Task to carry out: Could you output the entire listing without altering anything?
--------------------------------
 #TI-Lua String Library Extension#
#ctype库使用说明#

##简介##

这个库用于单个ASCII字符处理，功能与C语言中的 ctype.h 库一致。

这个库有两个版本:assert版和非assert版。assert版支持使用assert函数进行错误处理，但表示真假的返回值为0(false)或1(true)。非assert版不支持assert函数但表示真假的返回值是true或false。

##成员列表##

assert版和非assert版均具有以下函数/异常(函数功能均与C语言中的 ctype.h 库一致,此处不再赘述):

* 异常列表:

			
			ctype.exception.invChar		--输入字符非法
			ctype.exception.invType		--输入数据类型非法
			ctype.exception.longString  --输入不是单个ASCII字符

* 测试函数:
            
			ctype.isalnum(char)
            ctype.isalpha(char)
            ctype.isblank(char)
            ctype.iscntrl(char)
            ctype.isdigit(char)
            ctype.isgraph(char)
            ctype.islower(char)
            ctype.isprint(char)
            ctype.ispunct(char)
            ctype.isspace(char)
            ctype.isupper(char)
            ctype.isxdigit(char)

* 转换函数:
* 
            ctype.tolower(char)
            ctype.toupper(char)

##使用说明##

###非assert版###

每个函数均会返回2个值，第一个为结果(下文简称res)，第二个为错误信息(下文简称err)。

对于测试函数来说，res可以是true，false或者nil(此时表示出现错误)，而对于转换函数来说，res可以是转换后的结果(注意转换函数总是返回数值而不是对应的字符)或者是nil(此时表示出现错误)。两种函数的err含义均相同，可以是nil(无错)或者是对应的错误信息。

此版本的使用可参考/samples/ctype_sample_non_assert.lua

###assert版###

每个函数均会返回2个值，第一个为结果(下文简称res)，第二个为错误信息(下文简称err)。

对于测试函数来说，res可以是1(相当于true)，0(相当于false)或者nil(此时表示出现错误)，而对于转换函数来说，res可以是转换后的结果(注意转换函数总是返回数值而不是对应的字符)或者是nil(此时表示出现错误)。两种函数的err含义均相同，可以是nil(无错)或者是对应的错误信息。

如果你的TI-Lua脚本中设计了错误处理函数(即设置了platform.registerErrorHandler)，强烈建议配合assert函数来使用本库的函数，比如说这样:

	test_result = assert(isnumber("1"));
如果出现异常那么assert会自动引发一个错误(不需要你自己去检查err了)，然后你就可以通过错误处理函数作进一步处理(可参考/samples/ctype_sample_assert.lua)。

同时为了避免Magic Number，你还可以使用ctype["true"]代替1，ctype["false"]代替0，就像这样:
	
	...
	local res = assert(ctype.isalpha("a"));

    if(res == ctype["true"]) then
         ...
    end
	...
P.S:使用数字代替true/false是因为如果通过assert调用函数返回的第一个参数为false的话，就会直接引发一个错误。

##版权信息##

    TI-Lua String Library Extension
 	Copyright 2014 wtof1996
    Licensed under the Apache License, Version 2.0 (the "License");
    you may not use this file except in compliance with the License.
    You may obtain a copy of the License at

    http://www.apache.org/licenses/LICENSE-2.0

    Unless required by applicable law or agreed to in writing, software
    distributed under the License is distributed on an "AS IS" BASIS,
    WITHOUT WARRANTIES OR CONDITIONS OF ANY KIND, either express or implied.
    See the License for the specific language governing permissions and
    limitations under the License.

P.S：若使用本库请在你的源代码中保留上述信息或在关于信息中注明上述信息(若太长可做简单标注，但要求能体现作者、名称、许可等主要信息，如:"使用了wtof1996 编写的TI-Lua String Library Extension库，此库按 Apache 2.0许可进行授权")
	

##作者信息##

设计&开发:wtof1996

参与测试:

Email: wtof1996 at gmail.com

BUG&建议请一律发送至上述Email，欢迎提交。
--------------------------------
Reply to the exercise:
 #TI-Lua String Library Extension#
#ctype库使用说明#

##简介##

这个库用于单个ASCII字符处理，功能与C语言中的 ctype.h 库一致。

这个库有两个版本:assert版和非assert版。assert版支持使用assert函数进行错误处理，但表示真假的返回值为0(false)或1(true)。非assert版不支持assert函数但表示真假的返回值是true或false。

##成员列表##

assert版和非assert版均具有以下函数/异常(函数功能均与C语言中的 ctype.h 库一致,此处不再赘述):

* 异常列表:

			
			ctype.exception.invChar		--输入字符非法
			ctype.exception.invType		--输入数据类型非法
			ctype.exception.longString  --输入不是单个ASCII字符

* 测试函数:
            
			ctype.isalnum(char)
            ctype.isalpha(char)
            ctype.isblank(char)
            ctype.iscntrl(char)
            ctype.isdigit(char)
            ctype.isgraph(char)
            ctype.islower(char)
            ctype.isprint(char)
            ctype.ispunct(char)
            ctype.isspace(char)
            ctype.isupper(char)
            ctype.isxdigit(char)

* 转换函数:
* 
            ctype.tolower(char)
            ctype.toupper(char)

##使用说明##

###非assert版###

每个函数均会返回2个值，第一个为结果(下文简称res)，第二个为错误信息(下文简称err)。

对于测试函数来说，res可以是true，false或者nil(此时表示出现错误)，而对于转换函数来说，res可以是转换后的结果(注意转换函数总是返回数值而不是对应的字符)或者是nil(此时表示出现错误)。两种函数的err含义均相同，可以是nil(无错)或者是对应的错误信息。

此版本的使用可参考/samples/ctype_sample_non_assert.lua

###assert版###

每个函数均会返回2个值，第一个为结果(下文简称res)，第二个为错误信息(下文简称err)。

对于测试函数来说，res可以是1(相当于true)，0(相当于false)或者nil(此时表示出现错误)，而对于转换函数来说，res可以是转换后的结果(注意转换函数总是返回数值而不是对应的字符)或者是nil(此时表示出现错误)。两种函数的err含义均相同，可以是nil(无错)或者是对应的错误信息。

如果你的TI-Lua脚本中设计了错误处理函数(即设置了platform.registerErrorHandler)，强烈建议配合assert函数来使用本库的函数，比如说这样:

	test_result = assert(isnumber("1"));
如果出现异常那么assert会自动引发一个错误(不需要你自己去检查err了)，然后你就可以通过错误处理函数作进一步处理(可参考/samples/ctype_sample_assert.lua)。

同时为了避免Magic Number，你还可以使用ctype["true"]代替1，ctype["false"]代替0，就像这样:
	
	...
	local res = assert(ctype.isalpha("a"));

    if(res == ctype["true"]) then
         ...
    end
	...
P.S:使用数字代替true/false是因为如果通过assert调用函数返回的第一个参数为false的话，就会直接引发一个错误。

##版权信息##

    TI-Lua String Library Extension
 	Copyright 2014 wtof1996
    Licensed under the Apache License, Version 2.0 (the "License");
    you may not use this file except in compliance with the License.
    You may obtain a copy of the License at

    http://www.apache.org/licenses/LICENSE-2.0

    Unless required by applicable law or agreed to in writing, software
    distributed under the License is distributed on an "AS IS" BASIS,
    WITHOUT WARRANTIES OR CONDITIONS OF ANY KIND, either express or implied.
    See the License for the specific language governing permissions and
    limitations under the License.

P.S：若使用本库请在你的源代码中保留上述信息或在关于信息中注明上述信息(若太长可做简单标注，但要求能体现作者、名称、许可等主要信息，如:"使用了wtof1996 编写的TI-Lua String Library Extension库，此库按 Apache 2.0许可进行授权")
	

##作者信息##

设计&开发:wtof1996

参与测试:

Email: wtof1996 at gmail.com

BUG&建议请一律发送至上述Email，欢迎提交。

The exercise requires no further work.